◆ **What the exercise asks**
Below is a set of records; restate each one word for word.

◆ **Provided data**

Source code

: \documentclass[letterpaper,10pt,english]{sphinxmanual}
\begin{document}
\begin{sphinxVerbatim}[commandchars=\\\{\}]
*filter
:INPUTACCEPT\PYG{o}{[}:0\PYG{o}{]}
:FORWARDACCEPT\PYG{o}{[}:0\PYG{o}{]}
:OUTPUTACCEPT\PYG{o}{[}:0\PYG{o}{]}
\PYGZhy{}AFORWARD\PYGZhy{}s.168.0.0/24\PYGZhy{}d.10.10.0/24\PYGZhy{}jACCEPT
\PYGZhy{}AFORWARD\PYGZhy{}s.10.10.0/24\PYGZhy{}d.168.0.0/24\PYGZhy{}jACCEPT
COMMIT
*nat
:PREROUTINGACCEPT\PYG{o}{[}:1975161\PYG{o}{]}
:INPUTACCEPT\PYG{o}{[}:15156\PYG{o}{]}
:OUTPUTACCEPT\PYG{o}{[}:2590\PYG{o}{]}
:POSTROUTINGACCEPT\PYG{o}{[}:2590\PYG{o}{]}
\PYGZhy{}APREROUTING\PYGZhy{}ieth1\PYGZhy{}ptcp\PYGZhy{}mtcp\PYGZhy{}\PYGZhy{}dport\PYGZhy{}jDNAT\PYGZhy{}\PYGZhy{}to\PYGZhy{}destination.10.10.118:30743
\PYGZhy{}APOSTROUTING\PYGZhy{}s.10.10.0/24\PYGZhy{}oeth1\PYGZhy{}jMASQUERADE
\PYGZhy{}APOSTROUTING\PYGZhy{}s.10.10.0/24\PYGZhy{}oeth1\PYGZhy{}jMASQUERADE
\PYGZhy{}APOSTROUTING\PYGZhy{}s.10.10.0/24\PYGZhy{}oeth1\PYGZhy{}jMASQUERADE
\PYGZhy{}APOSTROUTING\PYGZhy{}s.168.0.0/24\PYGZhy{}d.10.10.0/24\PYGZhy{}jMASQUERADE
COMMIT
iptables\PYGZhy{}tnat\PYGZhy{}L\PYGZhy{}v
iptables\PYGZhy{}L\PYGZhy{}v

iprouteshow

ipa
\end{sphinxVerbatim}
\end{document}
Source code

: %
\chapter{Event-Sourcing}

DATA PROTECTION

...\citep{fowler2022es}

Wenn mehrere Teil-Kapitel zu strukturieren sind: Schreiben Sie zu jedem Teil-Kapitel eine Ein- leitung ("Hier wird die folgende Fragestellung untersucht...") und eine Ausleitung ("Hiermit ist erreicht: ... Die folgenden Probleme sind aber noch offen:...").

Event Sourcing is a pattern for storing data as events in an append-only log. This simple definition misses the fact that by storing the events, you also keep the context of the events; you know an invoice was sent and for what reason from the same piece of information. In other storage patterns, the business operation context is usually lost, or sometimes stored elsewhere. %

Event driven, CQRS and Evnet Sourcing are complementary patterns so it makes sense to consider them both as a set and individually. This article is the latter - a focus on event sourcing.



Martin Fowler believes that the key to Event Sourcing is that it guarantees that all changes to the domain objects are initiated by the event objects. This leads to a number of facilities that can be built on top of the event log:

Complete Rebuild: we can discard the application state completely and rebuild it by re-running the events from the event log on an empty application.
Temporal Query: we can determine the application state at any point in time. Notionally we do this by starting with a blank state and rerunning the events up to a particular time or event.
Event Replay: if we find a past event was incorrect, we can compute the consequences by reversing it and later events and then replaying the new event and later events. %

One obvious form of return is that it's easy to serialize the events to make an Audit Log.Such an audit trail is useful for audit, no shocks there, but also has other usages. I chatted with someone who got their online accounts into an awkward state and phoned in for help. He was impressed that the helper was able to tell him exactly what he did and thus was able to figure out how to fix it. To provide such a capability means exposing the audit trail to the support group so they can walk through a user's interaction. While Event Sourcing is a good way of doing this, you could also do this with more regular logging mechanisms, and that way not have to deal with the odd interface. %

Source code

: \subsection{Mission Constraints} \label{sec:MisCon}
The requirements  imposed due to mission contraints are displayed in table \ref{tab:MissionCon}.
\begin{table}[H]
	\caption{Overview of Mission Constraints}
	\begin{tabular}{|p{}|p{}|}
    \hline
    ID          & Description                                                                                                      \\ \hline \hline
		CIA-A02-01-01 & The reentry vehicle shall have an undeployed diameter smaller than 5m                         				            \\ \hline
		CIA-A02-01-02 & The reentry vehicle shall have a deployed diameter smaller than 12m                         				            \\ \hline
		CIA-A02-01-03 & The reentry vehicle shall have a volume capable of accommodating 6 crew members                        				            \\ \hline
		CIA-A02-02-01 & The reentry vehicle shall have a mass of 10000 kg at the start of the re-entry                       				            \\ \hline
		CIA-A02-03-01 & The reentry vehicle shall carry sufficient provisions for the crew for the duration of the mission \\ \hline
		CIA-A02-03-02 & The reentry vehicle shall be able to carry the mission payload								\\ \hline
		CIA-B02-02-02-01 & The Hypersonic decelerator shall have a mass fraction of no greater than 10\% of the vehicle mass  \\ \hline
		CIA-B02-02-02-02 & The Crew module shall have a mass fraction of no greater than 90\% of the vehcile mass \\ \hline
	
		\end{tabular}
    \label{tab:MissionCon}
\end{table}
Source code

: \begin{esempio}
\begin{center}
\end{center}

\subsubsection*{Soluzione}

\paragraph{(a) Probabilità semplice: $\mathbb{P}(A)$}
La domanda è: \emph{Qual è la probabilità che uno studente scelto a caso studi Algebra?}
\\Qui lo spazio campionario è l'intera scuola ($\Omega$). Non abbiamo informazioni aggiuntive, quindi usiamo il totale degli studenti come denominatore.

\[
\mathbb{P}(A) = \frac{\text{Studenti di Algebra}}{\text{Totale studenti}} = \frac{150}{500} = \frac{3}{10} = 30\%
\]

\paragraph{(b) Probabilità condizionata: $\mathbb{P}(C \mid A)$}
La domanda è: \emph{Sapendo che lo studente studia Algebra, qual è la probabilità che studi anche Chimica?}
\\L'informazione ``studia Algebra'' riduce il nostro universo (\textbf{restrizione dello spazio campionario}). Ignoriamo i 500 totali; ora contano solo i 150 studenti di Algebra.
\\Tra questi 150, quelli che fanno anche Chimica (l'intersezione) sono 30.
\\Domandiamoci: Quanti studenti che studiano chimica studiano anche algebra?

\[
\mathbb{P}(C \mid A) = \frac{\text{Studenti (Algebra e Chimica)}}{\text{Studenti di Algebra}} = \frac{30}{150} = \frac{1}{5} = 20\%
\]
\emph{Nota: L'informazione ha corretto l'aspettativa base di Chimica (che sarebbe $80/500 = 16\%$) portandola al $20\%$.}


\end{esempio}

◆ **Answer box**
Source code

: \documentclass[letterpaper,10pt,english]{sphinxmanual}
\begin{document}
\begin{sphinxVerbatim}[commandchars=\\\{\}]
*filter
:INPUTACCEPT\PYG{o}{[}:0\PYG{o}{]}
:FORWARDACCEPT\PYG{o}{[}:0\PYG{o}{]}
:OUTPUTACCEPT\PYG{o}{[}:0\PYG{o}{]}
\PYGZhy{}AFORWARD\PYGZhy{}s.168.0.0/24\PYGZhy{}d.10.10.0/24\PYGZhy{}jACCEPT
\PYGZhy{}AFORWARD\PYGZhy{}s.10.10.0/24\PYGZhy{}d.168.0.0/24\PYGZhy{}jACCEPT
COMMIT
*nat
:PREROUTINGACCEPT\PYG{o}{[}:1975161\PYG{o}{]}
:INPUTACCEPT\PYG{o}{[}:15156\PYG{o}{]}
:OUTPUTACCEPT\PYG{o}{[}:2590\PYG{o}{]}
:POSTROUTINGACCEPT\PYG{o}{[}:2590\PYG{o}{]}
\PYGZhy{}APREROUTING\PYGZhy{}ieth1\PYGZhy{}ptcp\PYGZhy{}mtcp\PYGZhy{}\PYGZhy{}dport\PYGZhy{}jDNAT\PYGZhy{}\PYGZhy{}to\PYGZhy{}destination.10.10.118:30743
\PYGZhy{}APOSTROUTING\PYGZhy{}s.10.10.0/24\PYGZhy{}oeth1\PYGZhy{}jMASQUERADE
\PYGZhy{}APOSTROUTING\PYGZhy{}s.10.10.0/24\PYGZhy{}oeth1\PYGZhy{}jMASQUERADE
\PYGZhy{}APOSTROUTING\PYGZhy{}s.10.10.0/24\PYGZhy{}oeth1\PYGZhy{}jMASQUERADE
\PYGZhy{}APOSTROUTING\PYGZhy{}s.168.0.0/24\PYGZhy{}d.10.10.0/24\PYGZhy{}jMASQUERADE
COMMIT
iptables\PYGZhy{}tnat\PYGZhy{}L\PYGZhy{}v
iptables\PYGZhy{}L\PYGZhy{}v

iprouteshow

ipa
\end{sphinxVerbatim}
\end{document}
Source code

: %
\chapter{Event-Sourcing}

DATA PROTECTION

...\citep{fowler2022es}

Wenn mehrere Teil-Kapitel zu strukturieren sind: Schreiben Sie zu jedem Teil-Kapitel eine Ein- leitung ("Hier wird die folgende Fragestellung untersucht...") und eine Ausleitung ("Hiermit ist erreicht: ... Die folgenden Probleme sind aber noch offen:...").

Event Sourcing is a pattern for storing data as events in an append-only log. This simple definition misses the fact that by storing the events, you also keep the context of the events; you know an invoice was sent and for what reason from the same piece of information. In other storage patterns, the business operation context is usually lost, or sometimes stored elsewhere. %

Event driven, CQRS and Evnet Sourcing are complementary patterns so it makes sense to consider them both as a set and individually. This article is the latter - a focus on event sourcing.



Martin Fowler believes that the key to Event Sourcing is that it guarantees that all changes to the domain objects are initiated by the event objects. This leads to a number of facilities that can be built on top of the event log:

Complete Rebuild: we can discard the application state completely and rebuild it by re-running the events from the event log on an empty application.
Temporal Query: we can determine the application state at any point in time. Notionally we do this by starting with a blank state and rerunning the events up to a particular time or event.
Event Replay: if we find a past event was incorrect, we can compute the consequences by reversing it and later events and then replaying the new event and later events. %

One obvious form of return is that it's easy to serialize the events to make an Audit Log.Such an audit trail is useful for audit, no shocks there, but also has other usages. I chatted with someone who got their online accounts into an awkward state and phoned in for help. He was impressed that the helper was able to tell him exactly what he did and thus was able to figure out how to fix it. To provide such a capability means exposing the audit trail to the support group so they can walk through a user's interaction. While Event Sourcing is a good way of doing this, you could also do this with more regular logging mechanisms, and that way not have to deal with the odd interface. %

Source code

: \subsection{Mission Constraints} \label{sec:MisCon}
The requirements  imposed due to mission contraints are displayed in table \ref{tab:MissionCon}.
\begin{table}[H]
	\caption{Overview of Mission Constraints}
	\begin{tabular}{|p{}|p{}|}
    \hline
    ID          & Description                                                                                                      \\ \hline \hline
		CIA-A02-01-01 & The reentry vehicle shall have an undeployed diameter smaller than 5m                         				            \\ \hline
		CIA-A02-01-02 & The reentry vehicle shall have a deployed diameter smaller than 12m                         				            \\ \hline
		CIA-A02-01-03 & The reentry vehicle shall have a volume capable of accommodating 6 crew members                        				            \\ \hline
		CIA-A02-02-01 & The reentry vehicle shall have a mass of 10000 kg at the start of the re-entry                       				            \\ \hline
		CIA-A02-03-01 & The reentry vehicle shall carry sufficient provisions for the crew for the duration of the mission \\ \hline
		CIA-A02-03-02 & The reentry vehicle shall be able to carry the mission payload								\\ \hline
		CIA-B02-02-02-01 & The Hypersonic decelerator shall have a mass fraction of no greater than 10\% of the vehicle mass  \\ \hline
		CIA-B02-02-02-02 & The Crew module shall have a mass fraction of no greater than 90\% of the vehcile mass \\ \hline
	
		\end{tabular}
    \label{tab:MissionCon}
\end{table}
Source code

: \begin{esempio}
\begin{center}
\end{center}

\subsubsection*{Soluzione}

\paragraph{(a) Probabilità semplice: $\mathbb{P}(A)$}
La domanda è: \emph{Qual è la probabilità che uno studente scelto a caso studi Algebra?}
\\Qui lo spazio campionario è l'intera scuola ($\Omega$). Non abbiamo informazioni aggiuntive, quindi usiamo il totale degli studenti come denominatore.

\[
\mathbb{P}(A) = \frac{\text{Studenti di Algebra}}{\text{Totale studenti}} = \frac{150}{500} = \frac{3}{10} = 30\%
\]

\paragraph{(b) Probabilità condizionata: $\mathbb{P}(C \mid A)$}
La domanda è: \emph{Sapendo che lo studente studia Algebra, qual è la probabilità che studi anche Chimica?}
\\L'informazione ``studia Algebra'' riduce il nostro universo (\textbf{restrizione dello spazio campionario}). Ignoriamo i 500 totali; ora contano solo i 150 studenti di Algebra.
\\Tra questi 150, quelli che fanno anche Chimica (l'intersezione) sono 30.
\\Domandiamoci: Quanti studenti che studiano chimica studiano anche algebra?

\[
\mathbb{P}(C \mid A) = \frac{\text{Studenti (Algebra e Chimica)}}{\text{Studenti di Algebra}} = \frac{30}{150} = \frac{1}{5} = 20\%
\]
\emph{Nota: L'informazione ha corretto l'aspettativa base di Chimica (che sarebbe $80/500 = 16\%$) portandola al $20\%$.}


\end{esempio}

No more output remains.